### Task to complete
Every line of the entries below that includes "percentages" belongs in the answer, copied as written.
Material to process section start
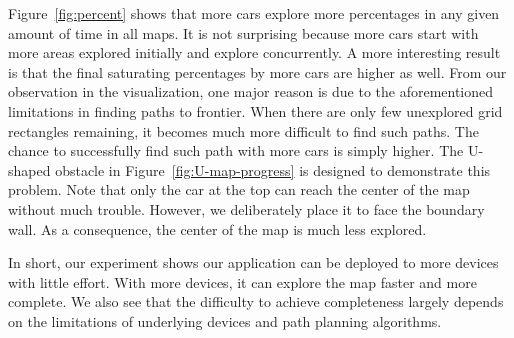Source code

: Figure~\ref{fig:percent} shows that more cars explore more percentages in any given amount of time in all maps.
It is not surprising because more cars start with more areas explored initially and explore concurrently.
A more interesting result is that the final saturating percentages by more cars are higher as well.
From our observation in the visualization, one major reason is due to the aforementioned limitations in finding paths to frontier.
When there are only few unexplored grid rectangles remaining,
it becomes much more difficult to find such paths.
The chance to successfully find such path with more cars is simply higher.
The U-shaped obstacle in Figure~\ref{fig:U-map-progress} is designed to demonstrate this problem.
Note that only the car at the top can reach the center of the map without much trouble.
However, we deliberately place it to face the boundary wall.
As a consequence, the center of the map is much less explored.

In short, our experiment shows our \dmap application can be deployed to more devices with little effort.
With more devices, it can explore the map faster and more complete.
We also see that the difficulty to achieve completeness largely depends on the limitations of underlying devices and path planning algorithms.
Material to process section end
### Response to this exercise
: Figure~\ref{fig:percent} shows that more cars explore more percentages in any given amount of time in all maps.
A more interesting result is that the final saturating percentages by more cars are higher as well.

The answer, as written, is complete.